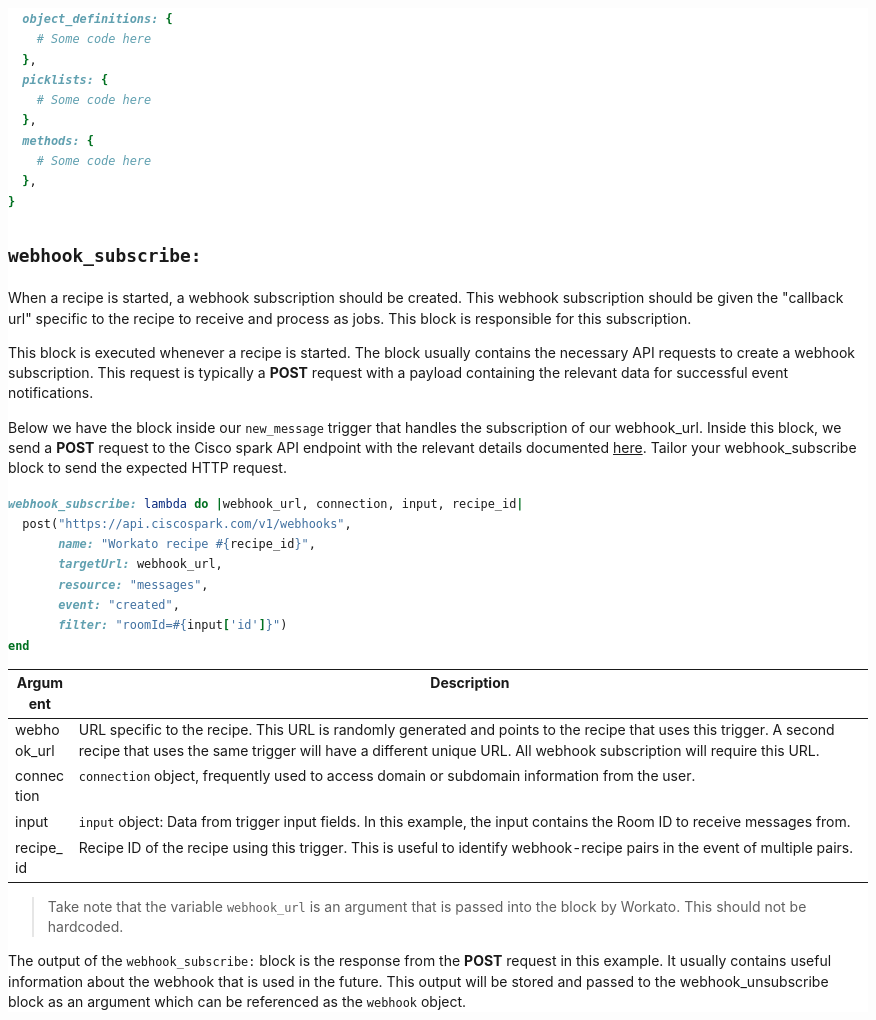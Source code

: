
 ```ruby
  object_definitions: {
    # Some code here
  },
  picklists: {
    # Some code here
  },
  methods: {
    # Some code here
  },
}
```

## `webhook_subscribe:`
When a recipe is started, a webhook subscription should be created. This webhook subscription should be given the "callback url" specific to the recipe to receive and process as jobs. This block is responsible for this subscription.

This block is executed whenever a recipe is started. The block usually contains the necessary API requests to create a webhook subscription. This request is typically a **POST** request with a payload containing the relevant data for successful event notifications.

Below we have the block inside our `new_message` trigger that handles the subscription of our webhook_url. Inside this block, we send a **POST** request to the Cisco spark API endpoint with the relevant details documented [here](https://developer.webex.com/docs/api/v1/webhooks/create-a-webhook). Tailor your webhook_subscribe block to send the expected HTTP request.

```ruby
webhook_subscribe: lambda do |webhook_url, connection, input, recipe_id|
  post("https://api.ciscospark.com/v1/webhooks",
       name: "Workato recipe #{recipe_id}",
       targetUrl: webhook_url,
       resource: "messages",
       event: "created",
       filter: "roomId=#{input['id']}")
end
```

| Argument | Description |
| -- | ----- |
| webhook_url | URL specific to the recipe. This URL is randomly generated and points to the recipe that uses this trigger. A second recipe that uses the same trigger will have a different unique URL. All webhook subscription will require this URL. |
| connection | `connection` object, frequently used to access domain or subdomain information from the user. |
| input | `input` object: Data from trigger input fields. In this example, the input contains the Room ID to receive messages from. |
| recipe_id | Recipe ID of the recipe using this trigger. This is useful to identify webhook-recipe pairs in the event of multiple pairs. |

> Take note that the variable `webhook_url` is an argument that is passed into the block by Workato. This should not be hardcoded.

The output of the `webhook_subscribe:` block is the response from the **POST** request in this example. It usually contains useful information about the webhook that is used in the future. This output will be stored and passed to the webhook_unsubscribe block as an argument which can be referenced as the `webhook` object.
• • •
• _How to complete this task_:
List all lines from the entries that include the word "receive".

• _Exercise result_:
When a recipe is started, a webhook subscription should be created. This webhook subscription should be given the "callback url" specific to the recipe to receive and process as jobs. This block is responsible for this subscription.
| input | `input` object: Data from trigger input fields. In this example, the input contains the Room ID to receive messages from. |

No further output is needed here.